# Zähler Schütz ersetzen



## Zimbo30 (28 Dezember 2006)

Hallo,

möchte gerne ein Schütz (110V) ersetzen das von einer Lichtschranke angesteuert wird zwecks Stückzählung. Mit Hilfsschalterblock werden 7 Kontakte geschaltet (4 Schließer 3 Öffner). Das Schütz muss ziemlich oft gewechselt werden, da es irgendwann bei den häufigen Impulsen halt verschlissen ist. Nun meine Frage, hättet ihr Vorschläge für eine andere Lösung die auch dementsprechend günstig ist. der Schrank besteht komplett aus Klappertechnik und umrüsten wäre zu teuer und auch gar nicht zeittechnisch möglich. 

Gruss


----------



## Martin007 (28 Dezember 2006)

Hallo Zimbo30

was ist denn bei dem Schütz defekt
Die Spule, oder schalten die Kontakte nicht mehr richtig


Martin


----------



## Unregistrierter gast (28 Dezember 2006)

Zimbo30 schrieb:


> (4 Schließer 3 Öffner). Das Schütz muss ziemlich oft gewechselt werden, da es irgendwann bei den häufigen Impulsen halt verschlissen ist.
> Gruss


Es gab da schonmal ein thread...
Da wurde nach kleinen Relais / Optokopplern gesucht.
Wenn du 24VDC schaltest, wären (evt. mehrere parallel) Optokoppler die richtige Wahl, die sind verschleißfrei.


----------



## Zimbo30 (28 Dezember 2006)

Hallo,

erstmal danke für eure Antwort. 110V wird geschaltet, habe auch schon an Optokoppler gedacht, gibts da welche mit mehrere Kontakte?   
Die Kontakte sind verschlissen und schalten nicht mehr. Spule zieht weiterhin an


----------



## Martin007 (28 Dezember 2006)

Hallo Zimbo30

wenn deine Kontakte nicht mehr arbeiten, nützt dir ein Optokoppler mit mechanischen Kontakten nicht viel.
Du köntest ein Schütz mit Kontakten die mehr Leistung schalten können versuchen.

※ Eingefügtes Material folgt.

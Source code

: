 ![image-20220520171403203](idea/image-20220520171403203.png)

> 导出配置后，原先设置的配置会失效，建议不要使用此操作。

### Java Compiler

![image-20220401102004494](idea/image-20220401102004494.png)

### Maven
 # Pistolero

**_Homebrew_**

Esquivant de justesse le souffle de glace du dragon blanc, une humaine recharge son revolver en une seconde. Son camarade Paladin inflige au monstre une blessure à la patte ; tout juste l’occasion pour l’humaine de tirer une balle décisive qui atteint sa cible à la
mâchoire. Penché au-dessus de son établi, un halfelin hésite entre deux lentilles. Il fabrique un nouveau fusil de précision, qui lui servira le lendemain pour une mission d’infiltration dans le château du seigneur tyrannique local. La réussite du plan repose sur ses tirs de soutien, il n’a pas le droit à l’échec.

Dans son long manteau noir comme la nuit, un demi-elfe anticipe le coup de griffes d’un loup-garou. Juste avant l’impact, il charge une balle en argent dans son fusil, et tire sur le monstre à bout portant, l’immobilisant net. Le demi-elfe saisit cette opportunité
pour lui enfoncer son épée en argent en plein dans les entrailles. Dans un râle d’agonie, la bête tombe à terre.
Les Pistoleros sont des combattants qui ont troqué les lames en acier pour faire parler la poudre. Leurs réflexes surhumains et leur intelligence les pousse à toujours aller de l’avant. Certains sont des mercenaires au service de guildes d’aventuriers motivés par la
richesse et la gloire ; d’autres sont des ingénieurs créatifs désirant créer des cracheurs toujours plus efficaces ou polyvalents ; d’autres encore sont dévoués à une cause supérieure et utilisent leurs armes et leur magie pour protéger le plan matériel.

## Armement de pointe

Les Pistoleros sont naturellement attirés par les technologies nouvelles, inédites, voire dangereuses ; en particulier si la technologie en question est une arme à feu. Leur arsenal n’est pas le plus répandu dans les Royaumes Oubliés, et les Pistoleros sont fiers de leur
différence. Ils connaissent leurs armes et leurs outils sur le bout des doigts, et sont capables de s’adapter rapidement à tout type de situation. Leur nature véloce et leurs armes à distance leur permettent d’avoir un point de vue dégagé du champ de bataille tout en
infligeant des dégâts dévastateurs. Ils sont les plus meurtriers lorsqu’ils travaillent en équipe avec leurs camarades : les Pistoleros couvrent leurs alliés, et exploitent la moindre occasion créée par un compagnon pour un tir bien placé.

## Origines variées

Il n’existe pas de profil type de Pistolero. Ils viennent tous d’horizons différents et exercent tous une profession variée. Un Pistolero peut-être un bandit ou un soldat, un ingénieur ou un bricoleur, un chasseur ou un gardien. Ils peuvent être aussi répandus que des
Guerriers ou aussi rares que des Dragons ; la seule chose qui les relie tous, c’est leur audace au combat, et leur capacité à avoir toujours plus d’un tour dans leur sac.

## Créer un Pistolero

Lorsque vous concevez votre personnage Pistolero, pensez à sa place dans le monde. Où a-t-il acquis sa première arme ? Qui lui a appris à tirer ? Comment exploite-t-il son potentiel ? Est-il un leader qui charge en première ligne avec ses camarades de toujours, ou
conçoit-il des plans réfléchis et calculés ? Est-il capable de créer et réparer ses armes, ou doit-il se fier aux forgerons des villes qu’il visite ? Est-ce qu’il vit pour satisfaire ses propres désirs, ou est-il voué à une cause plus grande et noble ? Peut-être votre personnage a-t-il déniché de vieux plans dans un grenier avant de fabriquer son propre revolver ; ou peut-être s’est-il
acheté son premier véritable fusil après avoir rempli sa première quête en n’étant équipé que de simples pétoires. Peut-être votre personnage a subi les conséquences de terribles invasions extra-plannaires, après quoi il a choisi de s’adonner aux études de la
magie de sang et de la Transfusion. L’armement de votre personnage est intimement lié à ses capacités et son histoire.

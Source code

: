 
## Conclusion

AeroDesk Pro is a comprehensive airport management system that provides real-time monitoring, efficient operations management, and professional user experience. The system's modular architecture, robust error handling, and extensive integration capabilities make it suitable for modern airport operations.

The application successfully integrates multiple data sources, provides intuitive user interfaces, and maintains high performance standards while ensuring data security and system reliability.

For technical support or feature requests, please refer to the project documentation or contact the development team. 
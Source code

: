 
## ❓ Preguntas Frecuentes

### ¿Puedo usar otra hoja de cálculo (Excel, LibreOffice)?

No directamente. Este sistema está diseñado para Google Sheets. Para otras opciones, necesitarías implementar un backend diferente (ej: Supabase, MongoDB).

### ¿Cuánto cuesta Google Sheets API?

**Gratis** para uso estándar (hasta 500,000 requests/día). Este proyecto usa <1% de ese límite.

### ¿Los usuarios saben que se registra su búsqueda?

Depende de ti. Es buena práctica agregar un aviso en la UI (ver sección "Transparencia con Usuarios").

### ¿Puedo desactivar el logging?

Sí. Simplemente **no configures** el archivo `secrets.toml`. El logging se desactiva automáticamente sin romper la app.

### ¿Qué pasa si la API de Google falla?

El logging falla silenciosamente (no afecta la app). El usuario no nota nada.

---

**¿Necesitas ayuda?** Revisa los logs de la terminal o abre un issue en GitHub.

Hast du schon nach Halbleiterschützen gesucht
Diese haben keine mechanischen Kontakte mehr, sonden schalten die Last mit elektronischen Bauteilen.

Martin

PS:
Ist eigentlich an deiner Last (die von deinem Zählerschütz angesteuert wird) eine Schutzbeschaltung vorhanden


----------



## Unregistrierter gast (28 Dezember 2006)

Martin007 schrieb:


> Hallo Zimbo30
> 
> wenn deine Kontakte nicht mehr arbeiten, nützt dir ein Optokoppler mit mechanischen Kontakten nicht viel.


Die Natur eines Optokopplers ist eigendlcih, das er keine mechanischen Kontakte hat.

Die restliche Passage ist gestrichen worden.